<<<<

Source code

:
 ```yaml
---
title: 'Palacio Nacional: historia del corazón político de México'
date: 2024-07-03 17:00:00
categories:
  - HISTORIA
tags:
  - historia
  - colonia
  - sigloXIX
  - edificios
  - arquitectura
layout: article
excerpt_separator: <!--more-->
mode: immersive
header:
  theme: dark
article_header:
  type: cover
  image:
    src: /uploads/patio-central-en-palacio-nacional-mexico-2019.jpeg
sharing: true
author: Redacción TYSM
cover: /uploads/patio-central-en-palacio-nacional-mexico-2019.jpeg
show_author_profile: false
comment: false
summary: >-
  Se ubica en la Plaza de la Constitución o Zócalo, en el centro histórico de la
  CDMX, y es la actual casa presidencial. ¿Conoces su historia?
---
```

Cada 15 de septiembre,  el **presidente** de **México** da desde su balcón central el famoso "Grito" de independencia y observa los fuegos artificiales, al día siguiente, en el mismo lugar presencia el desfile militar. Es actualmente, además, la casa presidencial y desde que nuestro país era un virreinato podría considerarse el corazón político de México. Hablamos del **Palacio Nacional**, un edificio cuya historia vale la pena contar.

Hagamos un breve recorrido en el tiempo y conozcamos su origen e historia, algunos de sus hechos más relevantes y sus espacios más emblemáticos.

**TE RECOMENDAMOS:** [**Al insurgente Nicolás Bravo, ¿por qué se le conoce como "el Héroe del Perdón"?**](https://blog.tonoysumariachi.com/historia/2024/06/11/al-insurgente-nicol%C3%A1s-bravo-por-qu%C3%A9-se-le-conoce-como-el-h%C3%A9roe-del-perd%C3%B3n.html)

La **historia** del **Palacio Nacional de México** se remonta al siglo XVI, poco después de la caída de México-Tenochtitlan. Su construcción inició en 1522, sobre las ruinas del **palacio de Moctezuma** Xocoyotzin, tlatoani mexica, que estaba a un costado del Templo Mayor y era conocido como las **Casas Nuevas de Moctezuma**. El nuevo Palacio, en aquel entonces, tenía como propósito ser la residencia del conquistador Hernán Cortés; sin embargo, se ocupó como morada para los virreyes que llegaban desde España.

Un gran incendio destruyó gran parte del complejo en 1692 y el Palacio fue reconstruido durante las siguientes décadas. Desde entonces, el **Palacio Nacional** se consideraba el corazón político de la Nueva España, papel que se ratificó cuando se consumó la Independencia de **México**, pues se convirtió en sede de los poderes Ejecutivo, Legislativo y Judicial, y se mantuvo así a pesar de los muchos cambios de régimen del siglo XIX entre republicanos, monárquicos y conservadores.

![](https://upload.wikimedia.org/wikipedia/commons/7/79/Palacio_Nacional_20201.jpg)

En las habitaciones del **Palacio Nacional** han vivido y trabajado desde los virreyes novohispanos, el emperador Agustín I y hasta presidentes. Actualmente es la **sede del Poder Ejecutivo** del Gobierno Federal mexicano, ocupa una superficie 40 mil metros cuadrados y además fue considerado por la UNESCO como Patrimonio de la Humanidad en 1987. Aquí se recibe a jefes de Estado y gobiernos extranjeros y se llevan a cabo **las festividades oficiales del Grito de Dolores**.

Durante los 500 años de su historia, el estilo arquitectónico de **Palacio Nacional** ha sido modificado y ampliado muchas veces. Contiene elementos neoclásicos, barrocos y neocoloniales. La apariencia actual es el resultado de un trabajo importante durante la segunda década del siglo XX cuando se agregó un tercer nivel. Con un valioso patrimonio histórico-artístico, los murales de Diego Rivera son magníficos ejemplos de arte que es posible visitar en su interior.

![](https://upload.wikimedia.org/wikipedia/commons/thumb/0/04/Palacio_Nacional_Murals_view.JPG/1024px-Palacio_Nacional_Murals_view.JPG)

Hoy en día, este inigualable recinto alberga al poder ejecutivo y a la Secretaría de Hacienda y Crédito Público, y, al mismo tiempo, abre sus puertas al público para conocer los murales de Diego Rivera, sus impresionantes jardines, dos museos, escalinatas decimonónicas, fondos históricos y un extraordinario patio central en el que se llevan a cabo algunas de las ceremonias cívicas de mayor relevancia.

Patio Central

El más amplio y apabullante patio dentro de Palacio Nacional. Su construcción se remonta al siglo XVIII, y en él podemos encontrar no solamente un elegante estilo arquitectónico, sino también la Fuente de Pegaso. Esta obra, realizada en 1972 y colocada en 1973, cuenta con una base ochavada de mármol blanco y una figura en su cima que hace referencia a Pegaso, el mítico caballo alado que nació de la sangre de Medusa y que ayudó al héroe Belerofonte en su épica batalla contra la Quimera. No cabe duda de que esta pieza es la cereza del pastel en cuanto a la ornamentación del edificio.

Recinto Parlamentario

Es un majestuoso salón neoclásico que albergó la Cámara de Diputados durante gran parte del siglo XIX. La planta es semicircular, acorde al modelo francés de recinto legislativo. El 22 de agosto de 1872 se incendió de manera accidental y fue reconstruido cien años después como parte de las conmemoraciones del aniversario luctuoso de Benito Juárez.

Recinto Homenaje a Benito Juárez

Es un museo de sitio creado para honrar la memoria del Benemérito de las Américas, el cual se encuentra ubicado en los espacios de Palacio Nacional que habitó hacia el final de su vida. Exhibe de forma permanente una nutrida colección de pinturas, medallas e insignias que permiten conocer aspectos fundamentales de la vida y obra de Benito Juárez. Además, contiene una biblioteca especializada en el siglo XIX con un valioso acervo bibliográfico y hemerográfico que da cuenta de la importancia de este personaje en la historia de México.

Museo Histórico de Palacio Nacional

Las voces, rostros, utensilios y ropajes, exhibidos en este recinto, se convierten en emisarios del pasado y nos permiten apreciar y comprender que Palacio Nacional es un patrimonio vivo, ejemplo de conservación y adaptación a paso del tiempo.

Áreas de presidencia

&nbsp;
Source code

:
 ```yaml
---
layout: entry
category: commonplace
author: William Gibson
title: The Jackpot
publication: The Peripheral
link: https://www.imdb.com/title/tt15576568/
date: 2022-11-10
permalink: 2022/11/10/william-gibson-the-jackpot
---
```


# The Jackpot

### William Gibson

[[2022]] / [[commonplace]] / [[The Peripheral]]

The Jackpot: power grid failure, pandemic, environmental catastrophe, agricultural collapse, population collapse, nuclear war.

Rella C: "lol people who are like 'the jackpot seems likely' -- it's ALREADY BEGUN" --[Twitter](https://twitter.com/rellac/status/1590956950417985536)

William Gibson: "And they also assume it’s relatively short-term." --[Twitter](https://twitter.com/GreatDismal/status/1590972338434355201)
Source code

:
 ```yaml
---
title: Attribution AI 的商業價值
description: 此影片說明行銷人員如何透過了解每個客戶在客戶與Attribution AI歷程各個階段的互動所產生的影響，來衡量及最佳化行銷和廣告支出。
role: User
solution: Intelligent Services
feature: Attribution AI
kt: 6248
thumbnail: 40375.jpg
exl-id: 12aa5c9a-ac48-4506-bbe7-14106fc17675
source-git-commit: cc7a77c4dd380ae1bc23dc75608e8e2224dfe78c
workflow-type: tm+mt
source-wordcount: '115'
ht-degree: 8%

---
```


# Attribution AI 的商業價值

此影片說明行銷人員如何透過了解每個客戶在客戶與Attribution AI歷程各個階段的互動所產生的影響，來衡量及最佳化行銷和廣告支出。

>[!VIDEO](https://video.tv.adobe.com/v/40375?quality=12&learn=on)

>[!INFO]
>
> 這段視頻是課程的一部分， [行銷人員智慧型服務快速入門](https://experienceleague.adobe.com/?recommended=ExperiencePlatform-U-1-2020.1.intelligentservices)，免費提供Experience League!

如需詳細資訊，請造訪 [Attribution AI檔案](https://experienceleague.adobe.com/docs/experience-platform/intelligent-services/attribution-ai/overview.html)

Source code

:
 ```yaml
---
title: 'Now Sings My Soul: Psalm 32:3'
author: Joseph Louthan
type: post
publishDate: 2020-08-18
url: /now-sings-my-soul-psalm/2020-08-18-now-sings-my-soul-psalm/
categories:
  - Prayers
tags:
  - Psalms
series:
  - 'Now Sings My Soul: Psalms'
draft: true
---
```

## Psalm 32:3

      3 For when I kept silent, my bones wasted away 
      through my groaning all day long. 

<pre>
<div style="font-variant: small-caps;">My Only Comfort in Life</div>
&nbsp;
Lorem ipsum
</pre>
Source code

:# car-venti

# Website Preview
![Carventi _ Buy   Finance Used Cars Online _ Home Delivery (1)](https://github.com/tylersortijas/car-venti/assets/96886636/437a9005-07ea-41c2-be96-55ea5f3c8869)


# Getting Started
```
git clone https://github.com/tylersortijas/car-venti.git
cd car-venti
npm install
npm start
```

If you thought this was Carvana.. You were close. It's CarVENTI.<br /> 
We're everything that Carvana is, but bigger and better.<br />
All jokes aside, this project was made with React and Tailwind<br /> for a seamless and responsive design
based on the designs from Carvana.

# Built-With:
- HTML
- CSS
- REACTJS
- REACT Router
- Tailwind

>>>>

*Exercise objective*.
Where a line of the entries contains "title", report that line.

*Exercise output*.
title: 'Palacio Nacional: historia del corazón político de México'
title: The Jackpot
link: https://www.imdb.com/title/tt15576568/
title: Attribution AI 的商業價值
title: 'Now Sings My Soul: Psalm 32:3'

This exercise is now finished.